Just four years ago, the 10-hectare plot close to the town of Malchin was a simple field.
Like 98% of Germany’s historic wetlands, the area slowly dried up over centuries as its peat was harvested and the soil cultivated for grain or keeping livestock.
Now, the land has been rewetted and planted with rushes that rise up to two metres (seven feet) high.
With rubber boots that go up to her knees and a GPS navigation device in hand, biologist Meline Brendel wades through the marshes’ stagnant waters.
“Marshes cover 3% of the Earth’s surface and trap twice as much CO2 as all forests,” says Brendel.
Left alone, such bogs are massive sinks for carbon locked into the peat and prevented from escaping as gas by the water that covers the ground.
Once dry, however, the earth releases the stored carbon when it comes into contact with oxygen.
“In this region, marshes therefore emit more CO2 than all forms of transport put together,” says the scientist.
Over a year, one hectare of drained marshland produces as much CO2 as a car travelling 145,000km, according to the Greifswald Mire Centre.
In Germany, current and former wetlands cover some 5% of the country’s land area — although the overwhelming majority has been drained.
To keep these emissions in check, the government-financed Paludi-PROGRESS project funded the rewetting of the former marshland.
The land was criss-crossed with trenches, flooded and planted with bulrushes.
Today, the area is habitat to a multitude of birds, fish, insects, spiders and amphibians. The bulrushes are cut each year and used for household insulation, among other practical applications.
Her eyes glued to the GPS, Brendel navigates her way through the wet maze, sinking a spike into the peat as she goes to measure the level of the water.
“The problem is that projects like ours are still just pilots. The plants cannot yet be used on an industrial scale” as material for roofing or insulation, she says.
The German government, which aims to make Europe’s top economy carbon neutral by 2045, last year launched a €4bn ($4.5bn), four-year plan of action to “improve the general state of ecosystems” in the country.
Half of the programme’s funds will go toward protecting marshes.
A new law encouraging such efforts within the EU was recently adopted by the European Parliament. However, the programmes have run into opposition from farmers.
For Brendel, the point is not to “force the rewetting of fields on farmers”, but to convince them of its importance for the climate and the possibility to make a living from cultivating wetland.
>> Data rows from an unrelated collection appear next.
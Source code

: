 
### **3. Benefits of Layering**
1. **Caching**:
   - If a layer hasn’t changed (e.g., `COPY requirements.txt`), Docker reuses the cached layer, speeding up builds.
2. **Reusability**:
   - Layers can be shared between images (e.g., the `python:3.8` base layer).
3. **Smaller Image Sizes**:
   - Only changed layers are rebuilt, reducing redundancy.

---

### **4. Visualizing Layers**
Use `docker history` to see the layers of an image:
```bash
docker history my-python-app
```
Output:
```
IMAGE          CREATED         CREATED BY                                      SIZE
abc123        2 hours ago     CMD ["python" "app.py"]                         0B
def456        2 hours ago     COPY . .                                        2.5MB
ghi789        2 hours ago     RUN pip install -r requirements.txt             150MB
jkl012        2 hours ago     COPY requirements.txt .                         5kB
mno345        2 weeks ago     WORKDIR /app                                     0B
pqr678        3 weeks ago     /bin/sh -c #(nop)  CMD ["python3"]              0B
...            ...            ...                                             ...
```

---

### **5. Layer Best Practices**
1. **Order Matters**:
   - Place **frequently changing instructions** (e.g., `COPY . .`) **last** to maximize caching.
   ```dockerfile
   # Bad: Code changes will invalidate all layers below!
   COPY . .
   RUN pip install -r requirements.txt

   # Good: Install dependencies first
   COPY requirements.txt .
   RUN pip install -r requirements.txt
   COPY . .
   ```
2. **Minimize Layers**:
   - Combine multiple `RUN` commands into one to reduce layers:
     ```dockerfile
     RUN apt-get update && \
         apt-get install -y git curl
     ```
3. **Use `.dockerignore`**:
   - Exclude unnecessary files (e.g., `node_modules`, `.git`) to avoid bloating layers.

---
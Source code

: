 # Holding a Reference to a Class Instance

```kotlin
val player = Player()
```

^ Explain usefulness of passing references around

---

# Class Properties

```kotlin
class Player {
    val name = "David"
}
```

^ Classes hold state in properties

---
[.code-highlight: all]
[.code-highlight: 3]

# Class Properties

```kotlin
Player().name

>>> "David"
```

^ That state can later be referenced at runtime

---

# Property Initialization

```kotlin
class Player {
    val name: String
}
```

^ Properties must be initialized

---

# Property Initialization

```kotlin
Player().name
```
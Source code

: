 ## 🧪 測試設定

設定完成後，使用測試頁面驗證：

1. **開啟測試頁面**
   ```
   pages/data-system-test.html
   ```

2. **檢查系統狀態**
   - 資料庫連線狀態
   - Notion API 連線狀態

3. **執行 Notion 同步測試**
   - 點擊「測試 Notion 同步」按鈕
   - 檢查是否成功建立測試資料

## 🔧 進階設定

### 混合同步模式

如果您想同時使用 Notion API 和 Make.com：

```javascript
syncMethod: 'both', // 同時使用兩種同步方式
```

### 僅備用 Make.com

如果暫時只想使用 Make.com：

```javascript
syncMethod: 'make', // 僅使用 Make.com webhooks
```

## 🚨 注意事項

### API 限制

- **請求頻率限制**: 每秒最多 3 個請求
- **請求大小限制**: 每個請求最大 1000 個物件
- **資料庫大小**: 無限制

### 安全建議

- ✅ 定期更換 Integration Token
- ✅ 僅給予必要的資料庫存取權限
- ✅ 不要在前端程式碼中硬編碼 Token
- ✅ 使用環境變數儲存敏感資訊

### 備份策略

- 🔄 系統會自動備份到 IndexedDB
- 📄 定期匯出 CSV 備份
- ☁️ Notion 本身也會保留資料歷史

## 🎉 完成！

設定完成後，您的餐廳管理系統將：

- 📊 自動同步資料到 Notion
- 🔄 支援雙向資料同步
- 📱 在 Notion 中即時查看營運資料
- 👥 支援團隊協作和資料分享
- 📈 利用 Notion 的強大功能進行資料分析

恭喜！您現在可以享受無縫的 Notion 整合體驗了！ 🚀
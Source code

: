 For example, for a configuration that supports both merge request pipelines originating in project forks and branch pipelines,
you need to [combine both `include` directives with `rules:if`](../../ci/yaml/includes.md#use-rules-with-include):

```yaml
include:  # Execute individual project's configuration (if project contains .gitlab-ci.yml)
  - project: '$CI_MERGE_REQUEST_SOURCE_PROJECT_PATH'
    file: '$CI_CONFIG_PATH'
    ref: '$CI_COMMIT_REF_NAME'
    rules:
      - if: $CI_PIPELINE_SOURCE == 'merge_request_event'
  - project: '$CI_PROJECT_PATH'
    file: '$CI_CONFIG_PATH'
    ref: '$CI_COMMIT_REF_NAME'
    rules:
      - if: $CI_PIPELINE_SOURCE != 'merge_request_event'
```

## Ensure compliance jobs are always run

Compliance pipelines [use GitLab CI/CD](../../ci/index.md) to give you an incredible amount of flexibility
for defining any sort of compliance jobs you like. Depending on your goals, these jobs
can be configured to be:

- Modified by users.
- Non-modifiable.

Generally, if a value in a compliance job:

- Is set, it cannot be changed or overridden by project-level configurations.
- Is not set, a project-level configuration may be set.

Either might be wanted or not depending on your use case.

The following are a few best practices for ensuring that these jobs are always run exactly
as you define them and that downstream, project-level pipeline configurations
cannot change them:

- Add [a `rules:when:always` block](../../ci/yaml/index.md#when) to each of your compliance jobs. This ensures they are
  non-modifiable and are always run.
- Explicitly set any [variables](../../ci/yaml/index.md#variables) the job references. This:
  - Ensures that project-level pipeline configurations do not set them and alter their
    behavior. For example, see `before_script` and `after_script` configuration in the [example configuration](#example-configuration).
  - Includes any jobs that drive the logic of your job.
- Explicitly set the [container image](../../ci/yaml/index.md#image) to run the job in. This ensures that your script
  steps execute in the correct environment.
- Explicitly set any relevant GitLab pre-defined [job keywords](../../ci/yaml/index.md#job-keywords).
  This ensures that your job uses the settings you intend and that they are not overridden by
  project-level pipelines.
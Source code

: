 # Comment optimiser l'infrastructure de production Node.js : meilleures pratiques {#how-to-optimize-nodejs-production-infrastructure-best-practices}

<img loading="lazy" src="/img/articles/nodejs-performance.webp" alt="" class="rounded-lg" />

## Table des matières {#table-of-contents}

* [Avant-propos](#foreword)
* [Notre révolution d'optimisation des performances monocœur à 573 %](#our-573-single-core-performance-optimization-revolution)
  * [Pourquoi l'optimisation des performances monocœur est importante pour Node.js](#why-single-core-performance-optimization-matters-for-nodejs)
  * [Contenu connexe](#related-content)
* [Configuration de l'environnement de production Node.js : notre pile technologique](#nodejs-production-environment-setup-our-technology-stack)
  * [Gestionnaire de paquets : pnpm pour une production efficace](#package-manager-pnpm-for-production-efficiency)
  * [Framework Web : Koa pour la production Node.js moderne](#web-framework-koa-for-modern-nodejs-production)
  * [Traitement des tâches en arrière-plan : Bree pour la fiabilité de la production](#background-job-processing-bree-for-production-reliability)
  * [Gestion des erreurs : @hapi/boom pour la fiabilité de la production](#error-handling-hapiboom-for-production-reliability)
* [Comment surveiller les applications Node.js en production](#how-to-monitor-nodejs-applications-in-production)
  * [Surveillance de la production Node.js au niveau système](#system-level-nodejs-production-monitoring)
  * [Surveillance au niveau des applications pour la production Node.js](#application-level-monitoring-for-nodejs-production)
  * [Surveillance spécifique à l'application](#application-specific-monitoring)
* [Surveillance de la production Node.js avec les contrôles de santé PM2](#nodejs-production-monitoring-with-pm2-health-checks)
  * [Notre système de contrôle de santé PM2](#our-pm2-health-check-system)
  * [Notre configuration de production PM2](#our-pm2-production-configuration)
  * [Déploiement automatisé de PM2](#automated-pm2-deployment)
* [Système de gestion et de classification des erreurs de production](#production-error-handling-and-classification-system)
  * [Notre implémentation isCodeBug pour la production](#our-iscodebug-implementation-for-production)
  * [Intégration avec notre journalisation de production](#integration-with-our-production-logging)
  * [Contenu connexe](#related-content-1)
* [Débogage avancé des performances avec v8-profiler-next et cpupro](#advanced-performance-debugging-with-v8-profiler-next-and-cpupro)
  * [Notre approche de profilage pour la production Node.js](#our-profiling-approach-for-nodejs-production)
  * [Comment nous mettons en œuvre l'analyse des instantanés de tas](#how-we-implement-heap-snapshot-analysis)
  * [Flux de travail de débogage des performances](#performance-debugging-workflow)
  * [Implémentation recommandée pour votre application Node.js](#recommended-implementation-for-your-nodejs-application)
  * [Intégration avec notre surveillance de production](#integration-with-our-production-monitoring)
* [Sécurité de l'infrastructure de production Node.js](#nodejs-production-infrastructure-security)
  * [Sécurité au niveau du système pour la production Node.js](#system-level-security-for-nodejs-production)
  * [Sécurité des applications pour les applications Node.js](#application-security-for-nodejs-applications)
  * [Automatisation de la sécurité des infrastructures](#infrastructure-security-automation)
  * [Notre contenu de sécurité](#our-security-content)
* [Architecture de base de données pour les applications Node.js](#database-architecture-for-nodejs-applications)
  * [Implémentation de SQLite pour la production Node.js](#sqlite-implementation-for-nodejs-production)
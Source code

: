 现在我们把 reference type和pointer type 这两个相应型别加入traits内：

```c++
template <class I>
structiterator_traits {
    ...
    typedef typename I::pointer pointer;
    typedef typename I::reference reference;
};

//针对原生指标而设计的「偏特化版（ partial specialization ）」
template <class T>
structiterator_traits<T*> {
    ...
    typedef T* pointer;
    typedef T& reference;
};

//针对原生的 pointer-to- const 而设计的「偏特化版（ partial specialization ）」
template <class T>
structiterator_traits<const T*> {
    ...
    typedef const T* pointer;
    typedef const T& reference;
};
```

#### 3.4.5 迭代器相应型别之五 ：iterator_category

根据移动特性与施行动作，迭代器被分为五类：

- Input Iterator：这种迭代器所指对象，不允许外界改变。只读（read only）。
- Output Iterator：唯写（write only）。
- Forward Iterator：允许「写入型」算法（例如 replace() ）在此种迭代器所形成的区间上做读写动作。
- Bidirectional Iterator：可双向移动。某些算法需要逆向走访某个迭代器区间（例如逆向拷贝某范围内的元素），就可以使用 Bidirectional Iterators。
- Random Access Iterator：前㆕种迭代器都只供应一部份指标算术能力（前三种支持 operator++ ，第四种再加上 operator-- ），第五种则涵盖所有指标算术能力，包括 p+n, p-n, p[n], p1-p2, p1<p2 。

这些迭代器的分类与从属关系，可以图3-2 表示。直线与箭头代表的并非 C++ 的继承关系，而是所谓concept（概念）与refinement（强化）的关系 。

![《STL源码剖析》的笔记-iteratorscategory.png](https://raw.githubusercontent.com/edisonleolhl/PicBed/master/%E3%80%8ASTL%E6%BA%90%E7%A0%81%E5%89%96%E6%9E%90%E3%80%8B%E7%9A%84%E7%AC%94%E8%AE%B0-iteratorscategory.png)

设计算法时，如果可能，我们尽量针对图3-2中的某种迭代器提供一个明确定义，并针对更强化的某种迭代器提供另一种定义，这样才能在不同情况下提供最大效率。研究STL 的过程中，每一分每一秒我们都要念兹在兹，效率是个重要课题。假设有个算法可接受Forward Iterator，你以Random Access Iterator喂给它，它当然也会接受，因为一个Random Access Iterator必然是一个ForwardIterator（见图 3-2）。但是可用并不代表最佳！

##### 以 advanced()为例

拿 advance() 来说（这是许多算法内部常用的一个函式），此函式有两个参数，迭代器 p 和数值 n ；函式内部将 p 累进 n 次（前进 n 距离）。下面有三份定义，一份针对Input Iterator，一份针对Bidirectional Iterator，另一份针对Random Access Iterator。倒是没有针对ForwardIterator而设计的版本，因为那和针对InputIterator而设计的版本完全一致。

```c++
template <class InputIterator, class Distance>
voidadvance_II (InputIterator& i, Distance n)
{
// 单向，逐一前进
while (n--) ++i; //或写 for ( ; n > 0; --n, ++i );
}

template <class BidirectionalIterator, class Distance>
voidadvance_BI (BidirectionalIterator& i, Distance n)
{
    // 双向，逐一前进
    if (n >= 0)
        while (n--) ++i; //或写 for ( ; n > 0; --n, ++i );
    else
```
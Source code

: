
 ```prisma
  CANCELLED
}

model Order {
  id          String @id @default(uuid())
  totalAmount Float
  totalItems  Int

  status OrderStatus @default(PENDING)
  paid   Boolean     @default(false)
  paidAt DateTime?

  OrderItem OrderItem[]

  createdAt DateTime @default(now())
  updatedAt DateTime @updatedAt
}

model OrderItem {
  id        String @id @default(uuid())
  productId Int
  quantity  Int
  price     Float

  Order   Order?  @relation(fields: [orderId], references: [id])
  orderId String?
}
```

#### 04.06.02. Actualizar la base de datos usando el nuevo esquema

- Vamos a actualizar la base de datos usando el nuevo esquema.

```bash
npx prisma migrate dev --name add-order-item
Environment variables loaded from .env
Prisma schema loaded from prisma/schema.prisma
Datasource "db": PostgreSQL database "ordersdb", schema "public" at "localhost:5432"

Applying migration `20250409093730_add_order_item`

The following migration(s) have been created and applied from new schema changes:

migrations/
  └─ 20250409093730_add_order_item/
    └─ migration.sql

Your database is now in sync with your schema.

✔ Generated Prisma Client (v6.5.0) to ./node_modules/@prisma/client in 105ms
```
The 28-year-old scientist concedes that farming marshes is currently “not recognised as agriculture and farmers therefore don’t have access to organic farming subsidies”.
“We need to make it more accessible and less bureaucratic to turn drained land back into marshes and to share what we have learned.”
Twenty years ago, Bavarian farmer Lorenz Kratzer opted for an intermediate solution: keeping livestock on marshland that is slightly less wet than normal and giving his animals plenty of land to roam.
On a hot summer’s day in Freising in southern Germany, 20 or so of his cows seek the shade of the trees and bushes growing on his marshland used for grazing.
As the soil dries out due to climate change, the 64-year-old says it “would be a very good thing... to let the marshes return to nature, to flood them again”.
“The creation of pastures goes along well with this. You can see that the grass is growing better,” he said.
Kratzer sells his organic meat locally, showing that it’s possible to combine agriculture and marshland protection.
Back in Malchin, across the way from the reclaimed marsh, a herd of cows grazes peacefully in a field.
“You can’t see it but carbon is escaping from the ground” dried to make pastures for livestock, says Brendel, who dreams of a world where “there are no more dry marshes”.